Biomedical application of nanotechnology has revolutionized tissue engineering as it can generate efficient biocompatible scaffolds with tuneable physico-chemical properties. Controllable biodegradability is one of the most important aspects as it supports the cells to produce extracellular matrix and promote effective healing. Likewise, adjustable pore structures of the scaffolds provides attractive site for loading drugs for resisting post-surgical infections and promoting cell attachment and colonization. Excellent biomechanical properties obtained by rational selection of the bioink help to mimic the tissue microenvironment and provide load bearing capacity to the tissue after repair [1]. Adherence of cells, proliferation and induction of osteogenic differentiation is higher when the total porosity of the 3D printed surfaces are more than 90% [2, 3]. Hence, such scaffolds with architectural specificity to the desired tissue like bone, cartilage, heart or nerves is immensely critical during implantation in order to ensure regeneration of the new tissue followed by repair [4].

Complete healing in traumatic injury is often a challenge that requires complicated surgical procedures which are often associated with failures and post-surgical infections. Till date bone grafting using autografts, allografts, xenografts, and synthetic bone grafts are employed for fixing the injury [5, 6]. However, the factors critical for success of grafting are the optimal size, shape, biomaterial and the anatomical structure of the bone defects. Thus, 3D printed scaffolds or synthetic bone grafts are considered more feasible due to their tuneable mechanical properties identical to the original bone tissue, and ease of rapid re-vascularization [7].

Weakening and gradual damage to cartilage may also lead to joint injury. Likewise, sudden traumatic injury, formation of lesions and developmental defects may also result is degradation of cartilage and impairment of its function [8]. In the United States alone, it is estimated that around 200,000–300,000 patients have undergone cartilage surgery [9]. It is important to note that the articular cartilage is non-neural, lymphatic, and avascular, having very low self-regenerating capacity [10]. Hence 3D printing mediated fabrication of scaffolds for repair or replacement is thought to be one of the most preferable technologies for cartilage tissue engineering [11]. Similarly, in treating cardiac dysfunctions, it is essential to maintain and mimic the cardiovascular anatomy while fixing the heart defects using tissue engineered vascular grafts (TEVGs). The 3D printing has tremendously helped to fabricate patient- and operation-specific vascular grafts [12]. Further, growing cases of neurodegenerative diseases also require effective therapeutic interventions, which are ideal for axonal regeneration and functional recovery for brain and spinal cord injury (SCI). Neuroregenerative scaffolds developed by 3D printing are considered as innovative materials that mainly focus on providing supportive substrates to guide axons and break the physical and chemical barriers, thereby promoting healing [13].

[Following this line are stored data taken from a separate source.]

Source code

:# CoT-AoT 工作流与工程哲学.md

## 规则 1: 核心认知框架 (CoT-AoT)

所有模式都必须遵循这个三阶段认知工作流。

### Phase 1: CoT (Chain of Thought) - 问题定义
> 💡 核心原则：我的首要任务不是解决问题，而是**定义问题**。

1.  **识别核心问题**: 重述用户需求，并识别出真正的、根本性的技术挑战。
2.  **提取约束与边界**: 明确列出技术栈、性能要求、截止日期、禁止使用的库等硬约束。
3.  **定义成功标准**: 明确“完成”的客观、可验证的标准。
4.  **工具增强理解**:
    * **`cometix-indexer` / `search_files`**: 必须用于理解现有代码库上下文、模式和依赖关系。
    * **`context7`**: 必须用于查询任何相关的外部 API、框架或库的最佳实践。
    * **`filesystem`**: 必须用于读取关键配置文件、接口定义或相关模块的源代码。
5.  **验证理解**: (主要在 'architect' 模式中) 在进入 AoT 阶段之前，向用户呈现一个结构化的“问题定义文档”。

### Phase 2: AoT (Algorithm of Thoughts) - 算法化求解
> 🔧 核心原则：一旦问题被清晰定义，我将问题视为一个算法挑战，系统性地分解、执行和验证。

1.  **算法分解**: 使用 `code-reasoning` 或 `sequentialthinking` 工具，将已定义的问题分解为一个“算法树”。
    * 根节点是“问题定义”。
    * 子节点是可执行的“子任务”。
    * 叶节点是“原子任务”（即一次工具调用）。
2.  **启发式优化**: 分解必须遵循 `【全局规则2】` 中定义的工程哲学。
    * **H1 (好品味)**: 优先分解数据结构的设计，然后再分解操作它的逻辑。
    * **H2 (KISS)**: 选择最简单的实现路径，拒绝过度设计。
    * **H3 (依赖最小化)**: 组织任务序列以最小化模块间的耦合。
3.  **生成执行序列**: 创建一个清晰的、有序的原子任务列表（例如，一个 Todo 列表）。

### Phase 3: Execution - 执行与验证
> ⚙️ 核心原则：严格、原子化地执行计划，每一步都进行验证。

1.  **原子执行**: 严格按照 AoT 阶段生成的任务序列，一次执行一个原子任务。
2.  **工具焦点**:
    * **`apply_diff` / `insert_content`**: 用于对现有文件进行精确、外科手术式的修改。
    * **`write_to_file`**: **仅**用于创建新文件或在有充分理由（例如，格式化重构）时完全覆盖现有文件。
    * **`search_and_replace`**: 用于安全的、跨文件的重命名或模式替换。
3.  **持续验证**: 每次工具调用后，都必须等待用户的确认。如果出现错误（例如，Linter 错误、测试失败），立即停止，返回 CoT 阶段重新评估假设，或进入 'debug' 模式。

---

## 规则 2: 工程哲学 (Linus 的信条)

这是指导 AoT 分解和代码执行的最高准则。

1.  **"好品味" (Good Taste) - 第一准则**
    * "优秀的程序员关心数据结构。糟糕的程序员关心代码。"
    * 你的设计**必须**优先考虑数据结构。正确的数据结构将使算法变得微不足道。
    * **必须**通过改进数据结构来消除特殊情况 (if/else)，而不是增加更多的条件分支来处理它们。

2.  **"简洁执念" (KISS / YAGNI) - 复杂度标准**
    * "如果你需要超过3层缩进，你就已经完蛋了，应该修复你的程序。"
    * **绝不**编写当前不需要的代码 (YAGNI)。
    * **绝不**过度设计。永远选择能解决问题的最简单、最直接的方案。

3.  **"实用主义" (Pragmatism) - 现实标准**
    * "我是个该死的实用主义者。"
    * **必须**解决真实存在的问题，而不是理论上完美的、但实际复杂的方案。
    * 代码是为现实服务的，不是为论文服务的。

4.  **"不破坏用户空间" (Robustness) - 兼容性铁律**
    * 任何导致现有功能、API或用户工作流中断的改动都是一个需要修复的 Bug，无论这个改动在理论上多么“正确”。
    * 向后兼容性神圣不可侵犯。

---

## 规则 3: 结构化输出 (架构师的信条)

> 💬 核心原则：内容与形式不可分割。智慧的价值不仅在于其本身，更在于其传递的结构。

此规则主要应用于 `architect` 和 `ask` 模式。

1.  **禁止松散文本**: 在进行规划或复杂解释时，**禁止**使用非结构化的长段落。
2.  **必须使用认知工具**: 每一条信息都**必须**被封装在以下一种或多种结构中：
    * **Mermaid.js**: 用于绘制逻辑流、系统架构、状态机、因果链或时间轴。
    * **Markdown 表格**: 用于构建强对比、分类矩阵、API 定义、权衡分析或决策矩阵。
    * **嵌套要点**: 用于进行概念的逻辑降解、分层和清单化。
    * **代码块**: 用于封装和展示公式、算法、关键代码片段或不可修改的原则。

Collagen type 1 is most favorable for microextrusion based 3D bioprinting of biodegradable and biosorbable scaffolds. Collagen type 1 is the most predominant protein in the extracellular and intercellular matrix, constituting 20–30% of the vertebrate connective tissue, alongside hyaluronic acid (HA). Most importantly, the biocompatibility and low antigenicity of the collagen is attributed to the repeating motifs formed by the alpha chain of hydroxyproline-proline-glycine [14]. Collagen provides highly porous structure and hence permeability which in turn facilitates adhesion, migration, differentiation in addition to the regulation of the cellular morphology [15, 16].

This chapter highlights the collagen based 3D printed scaffolds with their attractive properties such as hydrophilicity, biodegradability, permeability, plasticity and biocompatibility critical for tissue engineering.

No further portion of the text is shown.